It is the end of an era. Today is my last day working with nerds. Next week I'll start working with college kids and cute girls and guys who work out at the gym a lot. Today is my last day surrounded by suspender-wearing nerd robots, and I have to admit it, that makes me really sad. I love these nerds. My heart is filled to bursting when I think of these geeks and how much they have brought to my life. Things like this, for example, from a nerd's trip to DisneyWorld (he said it made him think of me):
But already life is so much better! As much love as I have in my heart for my sweet geeks, I can't deny the sheer joy I feel every day that I get closer to being finished. When I said earlier I hadn't had a project in six months, I wasn't kidding. I haven't had anything to do, anything at all, for
six months. So what did I do all that time? Well, I'll tell you. I surfed the Internet.
Last Christmas, when I was the Executive Secretary of R&D and had an office and a door and the engineers I worked with routinely called me "Mom," I bought a
leg lamp at the local Rite Aid, you know, Christmas Cheer and all that stuff. A few weeks later, Ed Schweitzer, President of SEL and all-around boob, happened to walk by my office and see the lamp. He said it was inappropriate and insisted that I take it home. (Yes, the same Ed Schweitzer who made the joke about old man penises in front of me in a very small elevator--"gravity makes it longer but harder to get up," yes yes, the very same. Classy.) So I took it down, but not without a bit of good-natured ribbing, of course. Any chance I'd get, well into January even, I'd mention my leg lamp to my boss. It would drive my new boss crazy.
"Don't bring up that lamp anymore!"
And so the leg lamp went home to live with the rest of my Christmas items in storage. This Christmas when I was decorating, I just didn't have the heart to put the lamp anywhere. It didn't seem right in my house with my Christmas tree, being all cute and kind of funny. It was wrong. The lamp no longer symbolized Christmas Cheer, it was now a symbol of my righteous indignation! So I left that leg lamp in the box in my living room. And every day when I passed it, I thought,
Someday, Natalie, someday that lamp will have its revenge........
Today was my last day.
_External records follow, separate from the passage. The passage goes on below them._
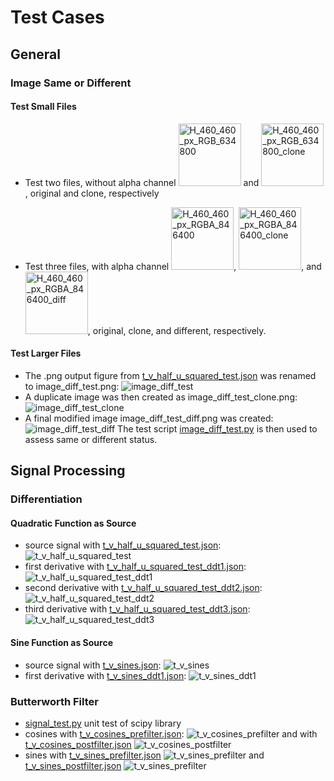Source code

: # Test Cases

## General

### Image Same or Different

#### Test Small Files 

* Test two files, without alpha channel <img alt="H_460_460_px_RGB_634800" src="H_460_460_px_RGB_634800.png" width="100"/> and <img alt="H_460_460_px_RGB_634800_clone" src="H_460_460_px_RGB_634800_clone.png" width="100"/>, original and clone, respectively

* Test three files, with alpha channel
<img alt="H_460_460_px_RGBA_846400" src="H_460_460_px_RGBA_846400.png" width="100"/>, <img alt="H_460_460_px_RGBA_846400_clone" src="H_460_460_px_RGBA_846400_clone.png" width="100"/>, and <img alt="H_460_460_px_RGBA_846400_diff" src="H_460_460_px_RGBA_846400_diff.png" width="100"/>, original, clone, and different, respectively.

#### Test Larger Files

* The .png output figure from [t_v_half_u_squared_test.json](t_v_half_u_squared_test.json) was renamed to image_diff_test.png:
![image_diff_test](image_diff_test.png)
* A duplicate image was then created as image_diff_test_clone.png:
![image_diff_test_clone](image_diff_test_clone.png)
* A final modified image image_diff_test_diff.png was created:
![image_diff_test_diff](image_diff_test_diff.png)
The test script [image_diff_test.py](image_diff_test.py) is then used to assess same or different status.

## Signal Processing

### Differentiation

#### Quadratic Function as Source

* source signal with
[t_v_half_u_squared_test.json](t_v_half_u_squared_test.json):
![t_v_half_u_squared_test](t_v_half_u_squared_test.png)
* first derivative with
[t_v_half_u_squared_test_ddt1.json](t_v_half_u_squared_test_ddt1.json):
![t_v_half_u_squared_test_ddt1](t_v_half_u_squared_test_ddt1.png)
* second derivative with
[t_v_half_u_squared_test_ddt2.json](t_v_half_u_squared_test_ddt2.json):
![t_v_half_u_squared_test_ddt2](t_v_half_u_squared_test_ddt2.png)
* third derivative with
[t_v_half_u_squared_test_ddt3.json](t_v_half_u_squared_test_ddt3.json):
![t_v_half_u_squared_test_ddt3](t_v_half_u_squared_test_ddt3.png)

#### Sine Function as Source

* source signal with
[t_v_sines.json](t_v_sines.json):
![t_v_sines](t_v_sines.png)
* first derivative with
[t_v_sines_ddt1.json](t_v_sines_ddt1.json):
![t_v_sines_ddt1](t_v_sines_ddt1.png)

### Butterworth Filter

* [signal_test.py](signal_test.py) unit test of scipy library
* cosines with [t_v_cosines_prefilter.json](t_v_cosines_prefilter.json):
![t_v_cosines_prefilter](t_v_cosines_prefilter.png) and with [t_v_cosines_postfilter.json](t_v_cosines_postfilter.json) 
![t_v_cosines_postfilter](t_v_cosines_postfilter.png)
* sines with [t_v_sines_prefilter.json](t_v_sines_prefilter.json)
![t_v_sines_prefilter](t_v_sines_prefilter.png)
and [t_v_sines_postfilter.json](t_v_sines_postfilter.json)
![t_v_sines_prefilter](t_v_sines_postfilter.png)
I rolled in about ten, because coming in any earlier on your last day is just silliness, and then, leg lamp in tow, I marched myself over to my boss's desk, plugged that sucker in, and placed it high and proud on the corner of his cubicle.
While I was arranging it just-so, one of the nerdiest nerds at SEL came over to see what I was up to. I explained the story, and he nodded his head. "I had a lava lamp they made me take down," he said. "This place is too serious."
And then he walked on his nerdly way back to his nerdy desk. I felt complete. I felt
good.
It is the end of an era. And I ended it on my terms.